Is focusing on pipeline products enough to assess regulatory risks?

EU

The European Commission is increasingly concerned with how market consolidation could harm innovation. It has therefore dramatically changed the way it examines its impact. How the European Commission looks at the effect of horizontal mergers on innovation is one of the important policy changes championed by European Commissioner Margrethe Vestager, who explained that EU merger control rules “are there to protect innovation” and that this objective “is important in [our] merger policy”.

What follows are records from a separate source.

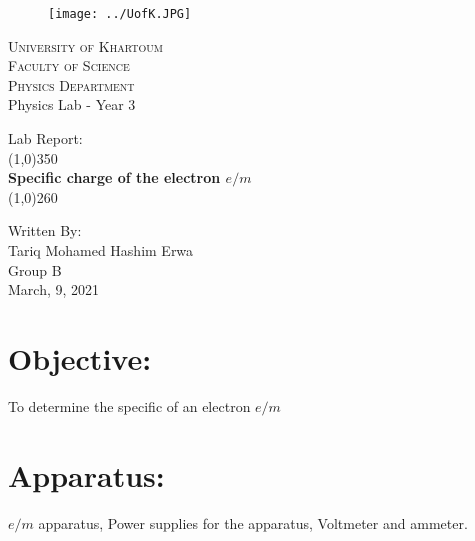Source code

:\documentclass[10pt,a4paper]{report}
\begin{document}
	\begin{titlepage}
		\begin{minipage}{0.5\textwidth}
			\begin{figure}[H]
				\texttt{[image: ../UofK.JPG]}\\
				[2cm]
			\end{figure}
		\end{minipage} \hfill
		\begin{minipage}{0.45\textwidth}
			\textsc{\LARGE University of Khartoum }\\
				[2mm]
				\textsc{\LARGE Faculty of Science } \\
				[1mm]
				\textsc{\Large Physics Department } \\
				[2mm]
				{\large Physics Lab - Year 3} \\ 
				[3mm]
		\end{minipage} 

		\begin{center}
			{\large Lab Report: } \\
			\line(1,0){350} \\
			[0.15in]
			\textbf{{\huge Specific charge of the electron $e/m$ }} \\
			[0.10in]
			\line(1,0){260} \\ [10cm]
		\end{center}
		
		\begin{flushleft}
				Written By:  \\
				{\large
							 Tariq Mohamed Hashim Erwa \\
							 Group B \\}
							 March, 9, 2021
		\end{flushleft}
	\end{titlepage}

\section*{\textbf{{Objective:}}}
   {\large To determine the specific of an 
   electron {\Large $e/m$}}

\section*{\textbf{{Apparatus:}}} 
   {\large $e/m$ apparatus, Power 
   supplies for the apparatus, Voltmeter and ammeter.}
\end{document}
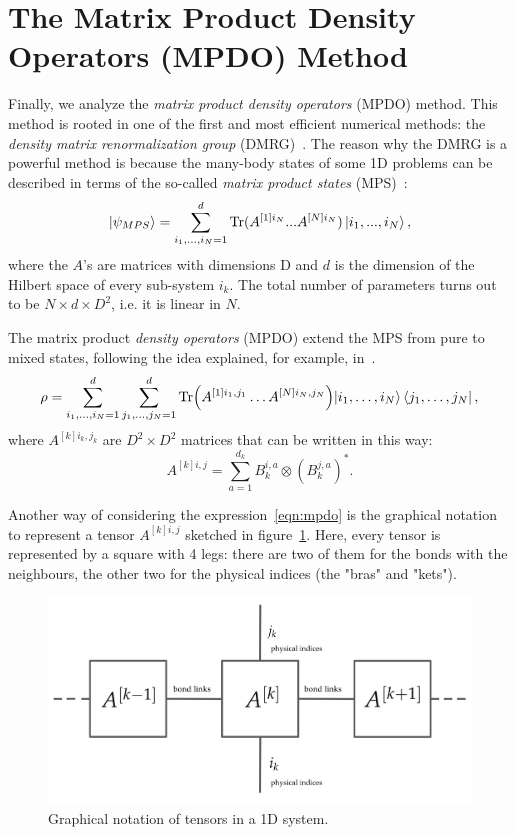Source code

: \section{The Matrix Product Density Operators (MPDO) Method}
Finally, we analyze the \emph{matrix product density operators} (MPDO) method.
This method is rooted in one of the first and most efficient numerical methods: the \emph{density matrix renormalization group} (DMRG)~\cite{s_white:dmrg}. The reason why the DMRG is a powerful method is because the many-body states of some 1D problems can be described in terms of the so-called \emph{matrix product states} (MPS)~\cite{PhysRevLett.93.207204, PhysRevLett:from_dmrg_to_mps}:
\begin{equation}
    \ket{\psi_{MPS}} = \sum_{i_1, ..., i_N = 1}^{d} \operatorname{Tr}(A^{[1]i_N}...A^{[N]i_N}) \ket{i_1,...,i_N},
\end{equation}
where the $A$'s are matrices with dimensions D and $d$ is the dimension of the Hilbert space of every sub-system $i_k$. The total number of parameters turns out to be $N \times d \times D^2$, i.e. it is linear in $N$.

The matrix product \emph{density operators} (MPDO) extend the MPS from pure to mixed states, following the idea explained, for example, in~\cite{PhysRevLett.93.207204}. 
\begin{equation}
\label{eqn:mpdo}
    \rho = \sum_{i_1, \dots ,i_N = 1}^{d} \sum_{j_1, \dots ,j_N = 1}^{d} \operatorname{Tr}\Bigl(A^{[1]i_1,j_1} \dots A^{[N]i_N,j_N}\Bigl) \ket{i_1, \dots ,i_N}\bra{j_1, \dots ,j_N},
\end{equation}
where $A^{[k]i_k,j_k}$ are $D^2 \times D^2$ matrices that can be written in this way:
\begin{equation}
    A^{[k] i,j} = \sum_{a = 1}^{d_k} B_k^{i,a} \otimes (B_k^{j,a})^*.
\end{equation}

Another way of considering the expression~\ref{eqn:mpdo} is the graphical notation to represent a tensor $A^{[k] i,j}$ sketched in figure~\ref{fig:tensor_network}. Here, every tensor is represented by a square with 4 legs: there are two of them for the bonds with the neighbours, the other two for the physical indices (the "bras" and "kets"). 

\begin{figure}[H]
    \centering
    \includegraphics[scale=0.30]{Figures/tensor_network.png}
    \caption{Graphical notation of tensors in a 1D system.}
    \label{fig:tensor_network}
\end{figure}

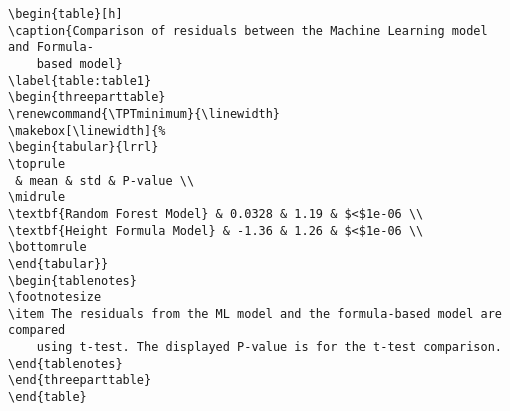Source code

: \documentclass[11pt]{article}
\begin{document}
\begin{Verbatim}[tabsize=4]
\begin{table}[h]
\caption{Comparison of residuals between the Machine Learning model and Formula-
	based model}
\label{table:table1}
\begin{threeparttable}
\renewcommand{\TPTminimum}{\linewidth}
\makebox[\linewidth]{%
\begin{tabular}{lrrl}
\toprule
 & mean & std & P-value \\
\midrule
\textbf{Random Forest Model} & 0.0328 & 1.19 & $<$1e-06 \\
\textbf{Height Formula Model} & -1.36 & 1.26 & $<$1e-06 \\
\bottomrule
\end{tabular}}
\begin{tablenotes}
\footnotesize
\item The residuals from the ML model and the formula-based model are compared
	using t-test. The displayed P-value is for the t-test comparison.
\end{tablenotes}
\end{threeparttable}
\end{table}

\end{Verbatim}
\end{document}
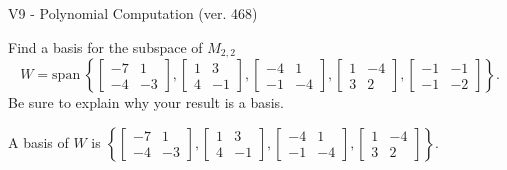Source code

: \begin{exercise}
  \begin{exerciseTitle}V9 - Polynomial Computation (ver. 468)\end{exerciseTitle}
  \begin{exerciseStatement}
    Find a basis for the subspace of \(M_{2,2}\) 
\[W=\mathrm{span}\ \left\{\left[\begin{array}{cc}
-7 & 1 \\
-4 & -3
\end{array}\right] , \left[\begin{array}{cc}
1 & 3 \\
4 & -1
\end{array}\right] , \left[\begin{array}{cc}
-4 & 1 \\
-1 & -4
\end{array}\right] , \left[\begin{array}{cc}
1 & -4 \\
3 & 2
\end{array}\right] , \left[\begin{array}{cc}
-1 & -1 \\
-1 & -2
\end{array}\right]\right\}.\]
 Be sure to explain why your result is a basis.


  \end{exerciseStatement}
  \begin{exerciseAnswer}
   A basis of \(W\) is  \(\left\{\left[\begin{array}{cc}
-7 & 1 \\
-4 & -3
\end{array}\right] , \left[\begin{array}{cc}
1 & 3 \\
4 & -1
\end{array}\right] , \left[\begin{array}{cc}
-4 & 1 \\
-1 & -4
\end{array}\right] , \left[\begin{array}{cc}
1 & -4 \\
3 & 2
\end{array}\right]\right\}\).
  


  \end{exerciseAnswer}
\end{exercise}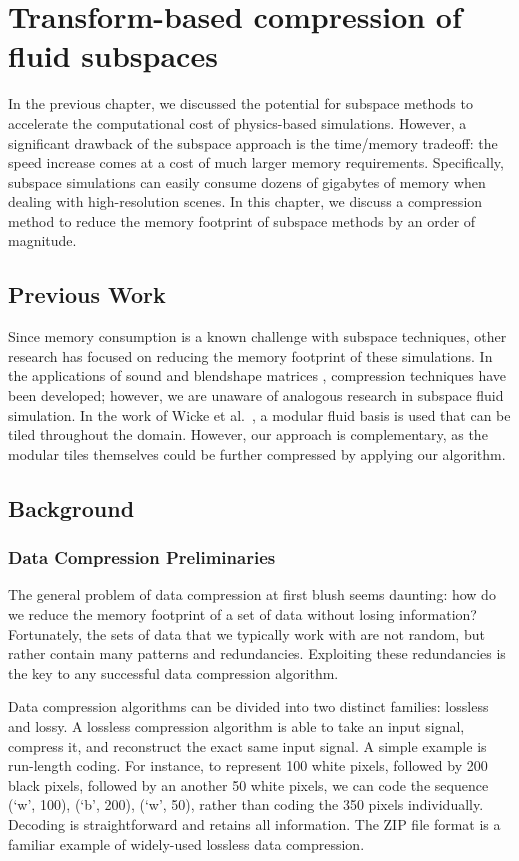 \chapter[Transform-based compression of fluid subspaces]{Transform-based compression of fluid subspaces}

In the previous chapter, we discussed the potential for subspace methods to accelerate the computational cost of physics-based simulations. However, a significant drawback of the subspace approach is the time/memory tradeoff: the speed increase comes at a cost of much larger memory requirements. Specifically, subspace simulations can easily consume dozens of gigabytes of memory when dealing with high-resolution scenes. In this chapter, we discuss a compression method to reduce the memory footprint of subspace methods by an order of magnitude. 

\section{Previous Work}
Since memory consumption is a known challenge with subspace techniques, other research has focused on reducing the memory footprint of these simulations. In the applications of sound \cite{Langlois:2014:ECM} and blendshape matrices \cite{Seo:2011:CDM}, compression techniques have been developed; however, we are unaware of analogous research in subspace fluid simulation. In the work of Wicke et al.~\cite{Wicke:2009}, a modular fluid basis is used that can be tiled throughout the domain. However, our approach is complementary, as the modular tiles themselves could be further compressed by applying our algorithm.

\section{Background}
\subsection{Data Compression Preliminaries}
The general problem of data compression at first blush seems daunting: how do we reduce the memory footprint of a set of data without losing information? Fortunately, the sets of data that we typically work with are not random, but rather contain many patterns and redundancies. Exploiting these redundancies is the key to any successful data compression algorithm.

Data compression algorithms can be divided into two distinct families: lossless and lossy. A lossless compression algorithm is able to take an input signal, compress it, and reconstruct the exact same input signal. A simple example is run-length coding. For instance, to represent 100 white pixels, followed by 200 black pixels, followed by an another 50 white pixels, we can code the sequence (`w', 100), (`b', 200), (`w', 50), rather than coding the 350 pixels individually. Decoding is straightforward and retains all information. The ZIP file format is a familiar example of widely-used lossless data compression.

The Commissioner’s public interventions have accompanied the rise of a novel theory of harm, which posits that horizontal mergers could ‘lead to a reduction of innovation’ in an industry. This was its position in the recent Dow/ DuPont and Bayer/Monsanto mergers, where the Commission found that each transaction would have ‘significantly reduced competition in a number of markets’ and ‘significantly reduced innovation’. As part of the remedy package, both Dow and Bayer committed to divest important lines of their global R&D organisations. Although assessing the effects of mergers on innovation is not new, under Vestager’s leadership the Commission’s approach to the impact on innovation has changed dramatically.

Pipeline problems

The Commission’s novel approach has its roots in pharma mergers. There, the Commission has traditionally examined whether a proposed merger creates an overlap between a pharmaceutical product actively marketed by one of the parties with a pipeline product developed by the other party (‘market-to-pipeline’) or whether the parties separately developed pipeline products that would eventually compete on the market (‘pipeline-to-pipeline’). Importantly, pipeline products covered only those products at a relatively late stage of their development, typically By Axel Schulz in phase 3 development, thus with a good chance of launch within two to three years. For example, in the Pfizer/Hospira merger, the Commission found that the proposed transaction raised competition concerns because Pfizer was developing a competing medicine to Hospira’s. Specifically, Hospira was selling Inflectra, an infliximab biosimilar used to treat several chronic inflammatory diseases, notably the inflammation of Crohn’s disease, while Pfizer was in an advanced stage of developing its own biosimilar for infliximab.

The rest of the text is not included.